▶ [HOW TO COMPLETE THIS TASK] All lines in the records that carry the string "Erkenntnis" are to be shown.

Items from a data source
::::

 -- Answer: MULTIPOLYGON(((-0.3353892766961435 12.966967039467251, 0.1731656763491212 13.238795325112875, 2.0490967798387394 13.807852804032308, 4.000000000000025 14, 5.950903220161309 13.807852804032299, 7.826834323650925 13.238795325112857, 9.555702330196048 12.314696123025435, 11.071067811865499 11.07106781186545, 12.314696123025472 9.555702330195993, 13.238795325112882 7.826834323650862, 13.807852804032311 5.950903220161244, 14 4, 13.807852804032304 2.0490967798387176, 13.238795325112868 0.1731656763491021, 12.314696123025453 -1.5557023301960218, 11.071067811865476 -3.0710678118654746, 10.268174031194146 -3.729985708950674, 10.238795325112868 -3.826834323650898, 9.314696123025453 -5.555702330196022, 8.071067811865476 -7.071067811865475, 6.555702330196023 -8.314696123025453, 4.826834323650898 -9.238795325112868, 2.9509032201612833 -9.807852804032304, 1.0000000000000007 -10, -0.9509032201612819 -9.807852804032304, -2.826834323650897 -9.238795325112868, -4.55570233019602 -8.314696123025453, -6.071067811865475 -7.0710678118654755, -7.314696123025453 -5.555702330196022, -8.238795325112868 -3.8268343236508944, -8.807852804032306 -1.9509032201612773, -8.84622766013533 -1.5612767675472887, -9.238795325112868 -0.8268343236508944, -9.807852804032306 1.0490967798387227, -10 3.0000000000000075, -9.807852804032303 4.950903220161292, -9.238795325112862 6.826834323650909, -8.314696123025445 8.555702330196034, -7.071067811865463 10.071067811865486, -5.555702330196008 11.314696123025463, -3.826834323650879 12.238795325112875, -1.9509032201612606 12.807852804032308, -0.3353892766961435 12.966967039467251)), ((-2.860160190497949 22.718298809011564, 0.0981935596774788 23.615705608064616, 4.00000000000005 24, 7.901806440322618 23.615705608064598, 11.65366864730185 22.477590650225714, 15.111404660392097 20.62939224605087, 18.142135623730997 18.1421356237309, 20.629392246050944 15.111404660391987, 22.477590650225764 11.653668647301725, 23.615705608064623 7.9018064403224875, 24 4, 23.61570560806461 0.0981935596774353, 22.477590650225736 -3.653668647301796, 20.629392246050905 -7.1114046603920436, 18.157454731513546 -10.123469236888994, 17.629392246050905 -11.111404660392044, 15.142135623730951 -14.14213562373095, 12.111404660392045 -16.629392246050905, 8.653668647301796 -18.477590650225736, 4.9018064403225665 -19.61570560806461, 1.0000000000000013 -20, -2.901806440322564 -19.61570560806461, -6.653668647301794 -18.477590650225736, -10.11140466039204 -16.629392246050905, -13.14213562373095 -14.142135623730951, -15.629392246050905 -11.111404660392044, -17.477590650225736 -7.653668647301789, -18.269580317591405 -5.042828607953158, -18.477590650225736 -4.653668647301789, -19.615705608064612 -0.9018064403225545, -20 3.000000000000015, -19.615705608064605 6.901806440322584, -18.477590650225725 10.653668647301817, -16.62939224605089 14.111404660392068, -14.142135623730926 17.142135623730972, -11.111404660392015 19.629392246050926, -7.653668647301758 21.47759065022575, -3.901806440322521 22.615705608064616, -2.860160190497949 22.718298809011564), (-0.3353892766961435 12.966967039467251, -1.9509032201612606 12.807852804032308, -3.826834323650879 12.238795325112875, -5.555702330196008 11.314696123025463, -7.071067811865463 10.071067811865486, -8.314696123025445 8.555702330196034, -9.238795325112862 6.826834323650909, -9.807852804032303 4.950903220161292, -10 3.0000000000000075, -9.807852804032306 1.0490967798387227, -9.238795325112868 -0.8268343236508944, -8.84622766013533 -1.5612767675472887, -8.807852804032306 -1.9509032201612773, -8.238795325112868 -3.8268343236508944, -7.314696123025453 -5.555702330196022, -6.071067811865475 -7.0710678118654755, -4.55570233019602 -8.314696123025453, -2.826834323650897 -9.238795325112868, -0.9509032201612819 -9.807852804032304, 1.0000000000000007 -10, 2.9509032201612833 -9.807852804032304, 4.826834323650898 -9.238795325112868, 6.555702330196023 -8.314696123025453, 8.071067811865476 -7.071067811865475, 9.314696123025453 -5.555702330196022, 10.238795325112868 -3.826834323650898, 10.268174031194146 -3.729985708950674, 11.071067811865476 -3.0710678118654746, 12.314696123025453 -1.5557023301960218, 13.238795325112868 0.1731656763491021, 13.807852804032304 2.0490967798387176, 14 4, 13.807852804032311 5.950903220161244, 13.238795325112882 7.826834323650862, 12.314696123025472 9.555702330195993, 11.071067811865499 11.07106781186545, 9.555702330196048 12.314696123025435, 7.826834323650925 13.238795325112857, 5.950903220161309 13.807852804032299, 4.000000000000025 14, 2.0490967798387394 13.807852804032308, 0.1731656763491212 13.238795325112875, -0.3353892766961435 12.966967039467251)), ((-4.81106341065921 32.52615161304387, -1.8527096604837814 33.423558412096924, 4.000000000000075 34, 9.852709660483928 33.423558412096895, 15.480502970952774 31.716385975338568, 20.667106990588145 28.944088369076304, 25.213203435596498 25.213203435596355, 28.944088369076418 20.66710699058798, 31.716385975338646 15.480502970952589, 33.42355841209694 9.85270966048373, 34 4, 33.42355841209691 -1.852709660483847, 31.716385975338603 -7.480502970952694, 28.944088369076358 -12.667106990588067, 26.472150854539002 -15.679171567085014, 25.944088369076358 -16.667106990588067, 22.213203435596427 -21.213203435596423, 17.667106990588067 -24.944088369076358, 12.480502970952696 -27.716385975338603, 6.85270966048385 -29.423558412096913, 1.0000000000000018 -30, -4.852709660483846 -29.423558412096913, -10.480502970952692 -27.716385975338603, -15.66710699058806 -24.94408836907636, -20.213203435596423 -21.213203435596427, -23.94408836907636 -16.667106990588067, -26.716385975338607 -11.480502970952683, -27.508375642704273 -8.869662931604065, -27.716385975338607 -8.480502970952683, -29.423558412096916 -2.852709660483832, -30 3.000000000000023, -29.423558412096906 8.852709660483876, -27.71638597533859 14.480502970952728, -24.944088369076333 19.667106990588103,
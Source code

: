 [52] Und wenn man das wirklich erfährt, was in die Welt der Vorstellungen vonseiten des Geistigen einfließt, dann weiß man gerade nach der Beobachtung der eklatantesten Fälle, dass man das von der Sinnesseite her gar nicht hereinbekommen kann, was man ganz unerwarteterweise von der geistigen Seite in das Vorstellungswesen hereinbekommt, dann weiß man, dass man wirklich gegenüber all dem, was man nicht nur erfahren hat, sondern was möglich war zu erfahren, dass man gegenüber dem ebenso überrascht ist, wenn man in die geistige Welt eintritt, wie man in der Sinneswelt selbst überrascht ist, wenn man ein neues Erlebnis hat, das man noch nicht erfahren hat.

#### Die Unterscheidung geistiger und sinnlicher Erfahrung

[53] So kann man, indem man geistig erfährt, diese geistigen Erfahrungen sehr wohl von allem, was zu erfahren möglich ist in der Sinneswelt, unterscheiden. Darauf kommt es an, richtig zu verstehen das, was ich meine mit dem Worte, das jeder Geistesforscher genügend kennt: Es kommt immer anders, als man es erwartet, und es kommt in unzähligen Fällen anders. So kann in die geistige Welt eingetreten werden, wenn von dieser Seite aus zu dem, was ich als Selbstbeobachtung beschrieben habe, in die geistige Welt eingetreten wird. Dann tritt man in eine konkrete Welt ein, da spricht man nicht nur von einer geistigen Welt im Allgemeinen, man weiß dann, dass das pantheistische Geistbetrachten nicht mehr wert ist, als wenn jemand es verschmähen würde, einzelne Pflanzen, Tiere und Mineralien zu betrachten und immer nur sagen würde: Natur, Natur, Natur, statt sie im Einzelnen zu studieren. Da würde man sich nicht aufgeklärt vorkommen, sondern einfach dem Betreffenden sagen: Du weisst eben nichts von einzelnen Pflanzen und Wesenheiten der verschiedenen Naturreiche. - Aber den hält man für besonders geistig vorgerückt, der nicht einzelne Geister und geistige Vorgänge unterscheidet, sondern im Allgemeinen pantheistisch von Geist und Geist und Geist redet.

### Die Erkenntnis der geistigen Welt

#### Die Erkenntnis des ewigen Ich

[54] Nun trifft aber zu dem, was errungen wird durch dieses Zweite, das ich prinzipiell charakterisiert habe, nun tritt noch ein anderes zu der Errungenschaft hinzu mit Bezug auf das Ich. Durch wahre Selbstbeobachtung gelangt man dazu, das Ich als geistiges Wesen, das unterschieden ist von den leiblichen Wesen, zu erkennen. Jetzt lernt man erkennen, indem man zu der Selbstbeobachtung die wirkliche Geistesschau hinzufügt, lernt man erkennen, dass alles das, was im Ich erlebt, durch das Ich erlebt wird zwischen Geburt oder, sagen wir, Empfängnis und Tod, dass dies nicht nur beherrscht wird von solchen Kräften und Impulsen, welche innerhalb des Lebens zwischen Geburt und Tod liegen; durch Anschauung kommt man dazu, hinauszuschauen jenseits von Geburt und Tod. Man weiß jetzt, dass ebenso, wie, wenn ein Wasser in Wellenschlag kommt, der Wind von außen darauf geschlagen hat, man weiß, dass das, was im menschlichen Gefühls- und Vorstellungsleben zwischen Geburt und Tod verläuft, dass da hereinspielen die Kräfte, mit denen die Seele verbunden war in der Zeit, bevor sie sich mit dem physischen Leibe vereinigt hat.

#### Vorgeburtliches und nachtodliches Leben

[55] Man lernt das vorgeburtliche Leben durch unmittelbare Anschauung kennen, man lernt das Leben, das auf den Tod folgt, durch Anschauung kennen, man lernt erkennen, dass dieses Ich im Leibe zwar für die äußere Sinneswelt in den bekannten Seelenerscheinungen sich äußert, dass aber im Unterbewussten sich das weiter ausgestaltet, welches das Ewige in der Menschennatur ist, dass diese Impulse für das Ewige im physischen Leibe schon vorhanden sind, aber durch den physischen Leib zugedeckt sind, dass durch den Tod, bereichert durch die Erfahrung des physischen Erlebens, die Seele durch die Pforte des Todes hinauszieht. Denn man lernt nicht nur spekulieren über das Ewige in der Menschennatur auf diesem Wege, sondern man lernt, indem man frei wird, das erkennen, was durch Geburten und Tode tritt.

::::

▶ [RESULT FOR THIS TASK]
### Die Erkenntnis der geistigen Welt
#### Die Erkenntnis des ewigen Ich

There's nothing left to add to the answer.